▶ _Instructions to follow_: The lines from the beginning of the records below through the one holding "需要在打开文件时处理符号链接的解析，并处理 O_NOFOLLOW 标志以控制是否跟随符号链接。" are to be copied exactly; leave the pictures out.

▶ _Information_:
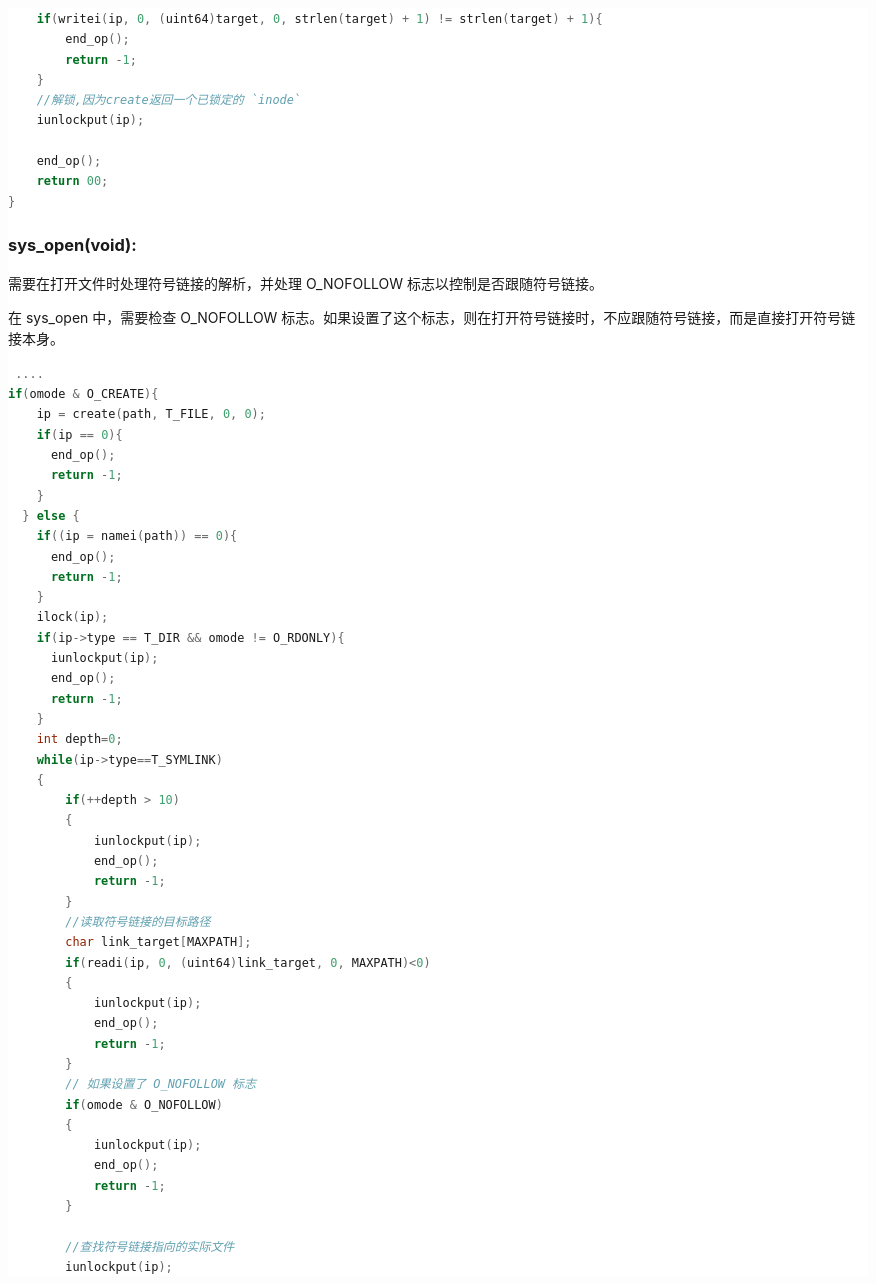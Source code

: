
 ```cpp
    if(writei(ip, 0, (uint64)target, 0, strlen(target) + 1) != strlen(target) + 1){
        end_op();
        return -1;
    }
    //解锁,因为create返回一个已锁定的 `inode`
    iunlockput(ip);

    end_op();
    return 00;
}
```


### sys_open(void):
需要在打开文件时处理符号链接的解析，并处理 O_NOFOLLOW 标志以控制是否跟随符号链接。

在 sys_open 中，需要检查 O_NOFOLLOW 标志。如果设置了这个标志，则在打开符号链接时，不应跟随符号链接，而是直接打开符号链接本身。

```cpp
 ....
if(omode & O_CREATE){
    ip = create(path, T_FILE, 0, 0);
    if(ip == 0){
      end_op();
      return -1;
    }
  } else {
    if((ip = namei(path)) == 0){
      end_op();
      return -1;
    }
    ilock(ip);
    if(ip->type == T_DIR && omode != O_RDONLY){
      iunlockput(ip);
      end_op();
      return -1;
    }
    int depth=0;
    while(ip->type==T_SYMLINK)
    {
        if(++depth > 10)
        {
            iunlockput(ip);
            end_op();
            return -1;
        }
        //读取符号链接的目标路径
        char link_target[MAXPATH];
        if(readi(ip, 0, (uint64)link_target, 0, MAXPATH)<0)
        {
            iunlockput(ip);
            end_op();
            return -1;
        }
        // 如果设置了 O_NOFOLLOW 标志
        if(omode & O_NOFOLLOW)
        {
            iunlockput(ip);
            end_op();
            return -1;
        }

        //查找符号链接指向的实际文件
        iunlockput(ip);
```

▶ _Response_:
Source code

:
 ```cpp
    if(writei(ip, 0, (uint64)target, 0, strlen(target) + 1) != strlen(target) + 1){
        end_op();
        return -1;
    }
    //解锁,因为create返回一个已锁定的 `inode`
    iunlockput(ip);

    end_op();
    return 00;
}
```


### sys_open(void):
需要在打开文件时处理符号链接的解析，并处理 O_NOFOLLOW 标志以控制是否跟随符号链接。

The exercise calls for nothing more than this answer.